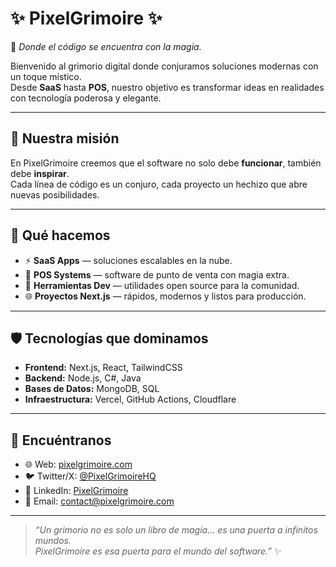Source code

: # ✨ PixelGrimoire ✨

📖 *Donde el código se encuentra con la magia.*

Bienvenido al grimorio digital donde conjuramos soluciones modernas con un toque místico.  
Desde **SaaS** hasta **POS**, nuestro objetivo es transformar ideas en realidades con tecnología poderosa y elegante.

---

## 🌌 Nuestra misión
En PixelGrimoire creemos que el software no solo debe **funcionar**, también debe **inspirar**.  
Cada línea de código es un conjuro, cada proyecto un hechizo que abre nuevas posibilidades.

---

## 🔮 Qué hacemos
- ⚡ **SaaS Apps** — soluciones escalables en la nube.  
- 🛒 **POS Systems** — software de punto de venta con magia extra.  
- 🧩 **Herramientas Dev** — utilidades open source para la comunidad.  
- 🌐 **Proyectos Next.js** — rápidos, modernos y listos para producción.  

---

## 🛡️ Tecnologías que dominamos
- **Frontend:** Next.js, React, TailwindCSS  
- **Backend:** Node.js, C#, Java  
- **Bases de Datos:** MongoDB, SQL  
- **Infraestructura:** Vercel, GitHub Actions, Cloudflare  

---

## 🌟 Encuéntranos
- 🌐 Web: [pixelgrimoire.com](https://pixelgrimoire.com)  
- 🐦 Twitter/X: [@PixelGrimoireHQ](https://twitter.com/PixelGrimoireHQ)  
- 💼 LinkedIn: [PixelGrimoire](https://linkedin.com/company/pixelgrimoire)  
- 📧 Email: [contact@pixelgrimoire.com](mailto:contact@pixelgrimoire.com)  

---

> *“Un grimorio no es solo un libro de magia… es una puerta a infinitos mundos.*  
> *PixelGrimoire es esa puerta para el mundo del software.”* ✨

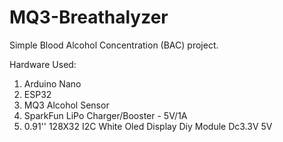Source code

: # MQ3-Breathalyzer

Simple Blood Alcohol Concentration (BAC) project.

Hardware Used:

1) Arduino Nano
2) ESP32
3) MQ3 Alcohol Sensor
4) SparkFun LiPo Charger/Booster - 5V/1A
5) 0.91'' 128X32 I2C White Oled Display Diy Module Dc3.3V 5V
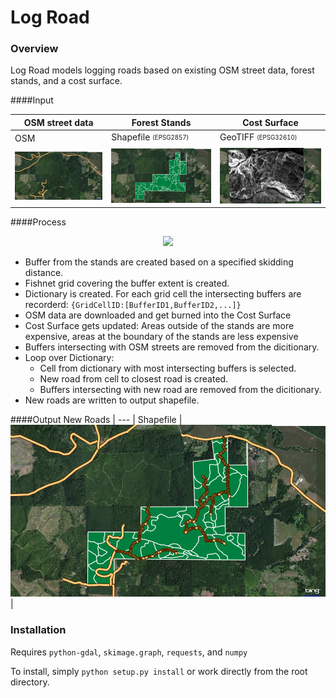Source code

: Log Road
===========
### Overview
Log Road models logging roads based on existing OSM street data, forest stands, and a cost surface.

####Input

OSM street data | Forest Stands | Cost Surface
--- | --- | ---
OSM | Shapefile <sub><sup>(EPSG2857)</sup></sub> | GeoTIFF <sub><sup>(EPSG32610)</sup></sub>
![Alt text](/Images/InputOSM.png) | ![Alt text](/Images/InputStands.png) | ![Alt text](/Images/InputCostSurface.png)
 
####Process     
<p align="center">
  <img src="/Images/Process.gif" />
</p>

* Buffer from the stands are created based on a specified skidding distance.
* Fishnet grid covering the buffer extent is created.
* Dictionary is created. For each grid cell the intersecting buffers are recorderd: `{GridCellID:[BufferID1,BufferID2,...]}`
* OSM data are downloaded and get burned into the Cost Surface
* Cost Surface gets updated: Areas outside of the stands are more expensive, areas at the boundary of the stands are less expensive
* Buffers intersecting with OSM streets are removed from the dicitionary. 
* Loop over Dictionary:
    * Cell from dictionary with most intersecting buffers is selected.
    * New road from cell to closest road is created.
    * Buffers intersecting with new road are removed from the dicitionary. 
* New roads are written to output shapefile.

####Output
New Roads |
--- | 
Shapefile |
![Alt text](/Images/Output.png) |

### Installation

Requires `python-gdal`, `skimage.graph`, `requests`, and `numpy`

To install, simply `python setup.py install` or work directly from the root directory.

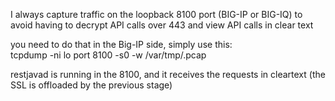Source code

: I always capture traffic on the loopback 8100 port (BIG-IP or BIG-IQ) to avoid having to decrypt API calls over 443 and view API calls in clear text  

you need to do that in the Big-IP side, simply use this:  
tcpdump -ni lo port 8100 -s0 -w /var/tmp/<filename>.pcap  

restjavad is running in the 8100, and it receives the requests in cleartext (the SSL is offloaded by the previous stage)  

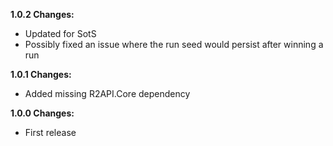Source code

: **1.0.2 Changes:**

* Updated for SotS
* Possibly fixed an issue where the run seed would persist after winning a run

**1.0.1 Changes:**

* Added missing R2API.Core dependency

**1.0.0 Changes:**

* First release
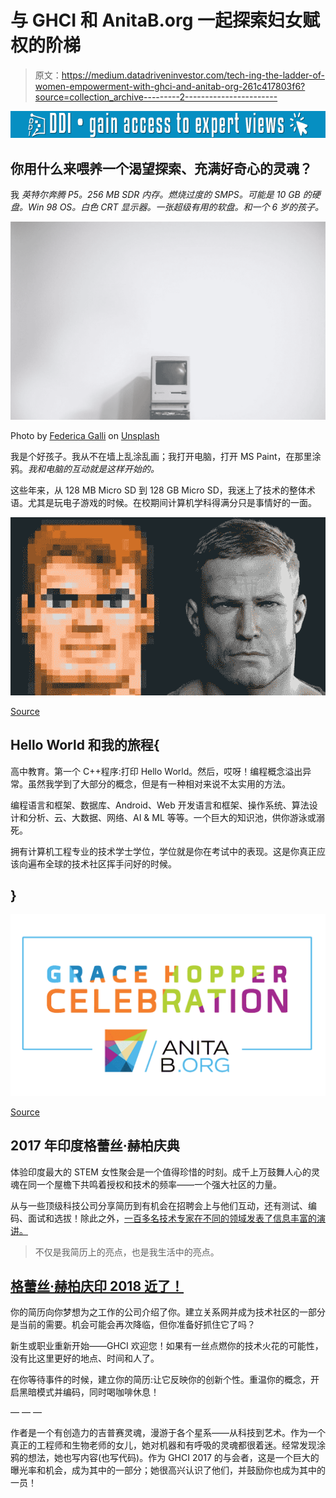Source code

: # 与 GHCI 和 AnitaB.org 一起探索妇女赋权的阶梯

> 原文：<https://medium.datadriveninvestor.com/tech-ing-the-ladder-of-women-empowerment-with-ghci-and-anitab-org-261c417803f6?source=collection_archive---------2----------------------->

[![](img/98368caa80cbff12f5979dc8485c8952.png)](http://www.track.datadriveninvestor.com/1B9E)

## 你用什么来喂养一个渴望探索、充满好奇心的灵魂？

我 *英特尔奔腾 P5。256 MB SDR 内存。燃烧过度的 SMPS。可能是 10 GB 的硬盘。Win 98 OS。白色 CRT 显示器。一张超级有用的软盘。和一个 6 岁的孩子。*

![](img/a05922cc8ca052ab19891da6ae8191cc.png)

Photo by [Federica Galli](https://unsplash.com/@fedechanw?utm_source=medium&utm_medium=referral) on [Unsplash](https://unsplash.com?utm_source=medium&utm_medium=referral)

我是个好孩子。我从不在墙上乱涂乱画；我打开电脑，打开 MS Paint，在那里涂鸦。*我和电脑的互动就是这样开始的。*

这些年来，从 128 MB Micro SD 到 128 GB Micro SD，我迷上了技术的整体术语。尤其是玩电子游戏的时候。在校期间计算机学科得满分只是事情好的一面。

![](img/6b60e4fa331dcb13fb962e9938d2eb28.png)

[Source](http://www.relativelyinteresting.com/wp-content/uploads/2015/01/wolfenstein-1992-BJ-Blazkowicz-comparison.jpg)

## Hello World 和我的旅程{

高中教育。第一个 C++程序:打印 Hello World。然后，哎呀！编程概念溢出异常。虽然我学到了大部分的概念，但是有一种相对来说不太实用的方法。

编程语言和框架、数据库、Android、Web 开发语言和框架、操作系统、算法设计和分析、云、大数据、网络、AI & ML 等等。一个巨大的知识池，供你游泳或溺死。

拥有计算机工程专业的技术学士学位，学位就是你在考试中的表现。这是你真正应该向遍布全球的技术社区挥手问好的时候。

## }

![](img/3ce2a8d981c01143c1e343e5b8cb9869.png)

[Source](https://ghcindia.anitab.org/)

## 2017 年印度格蕾丝·赫柏庆典

体验印度最大的 STEM 女性聚会是一个值得珍惜的时刻。成千上万鼓舞人心的灵魂在同一个屋檐下共鸣着授权和技术的频率——一个强大社区的力量。

从与一些顶级科技公司分享简历到有机会在招聘会上与他们互动，还有测试、编码、面试和选拔！除此之外，[一百多名技术专家在不同的领域发表了信息丰富的演讲。](https://ghcischedule.anitab.org/)

> 不仅是我简历上的亮点，也是我生活中的亮点。

## [格蕾丝·赫柏庆印 2018 近了！](https://ghcindia.anitab.org/ghci-18-november-14-16-2018/)

你的简历向你梦想为之工作的公司介绍了你。建立关系网并成为技术社区的一部分是当前的需要。机会可能会再次降临，但你准备好抓住它了吗？

新生或职业重新开始——GHCI 欢迎您！如果有一丝点燃你的技术火花的可能性，没有比这里更好的地点、时间和人了。

在你等待事件的时候，建立你的简历:让它反映你的创新个性。重温你的概念，开启黑暗模式并编码，同时喝咖啡休息！

— — —

作者是一个有创造力的吉普赛灵魂，漫游于各个星系——从科技到艺术。作为一个真正的工程师和生物老师的女儿，她对机器和有呼吸的灵魂都很着迷。经常发现涂鸦的想法，她也写内容(也写代码)。作为 GHCI 2017 的与会者，这是一个巨大的曝光率和机会，成为其中的一部分；她很高兴认识了他们，并鼓励你也成为其中的一员！
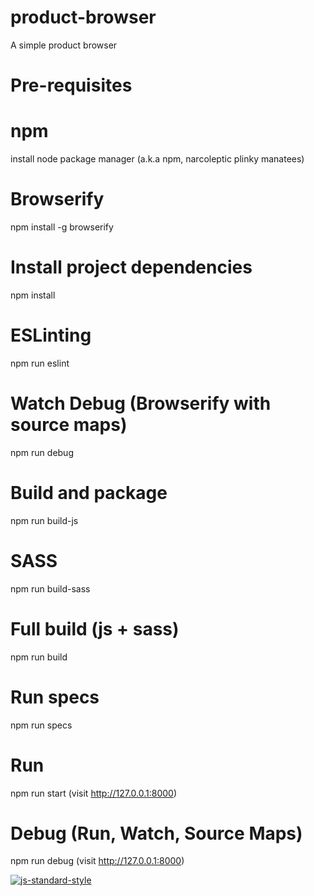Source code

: # product-browser
A simple product browser

# Pre-requisites
# npm
install node package manager (a.k.a npm, narcoleptic plinky manatees)
# Browserify
npm install -g browserify

# Install project dependencies
npm install

# ESLinting
npm run eslint

# Watch Debug (Browserify with source maps)
npm run debug

# Build and package
npm run build-js

# SASS
npm run build-sass

# Full build (js + sass)
npm run build

# Run specs
npm run specs

# Run
npm run start
(visit http://127.0.0.1:8000)

# Debug (Run, Watch, Source Maps)
npm run debug
(visit http://127.0.0.1:8000)

[![js-standard-style](https://cdn.rawgit.com/feross/standard/master/badge.svg)](https://github.com/feross/standard)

Work item = For every line in the listing above that contains "Watch", copy that line.

Response to this exercise =
# Watch Debug (Browserify with source maps)
# Debug (Run, Watch, Source Maps)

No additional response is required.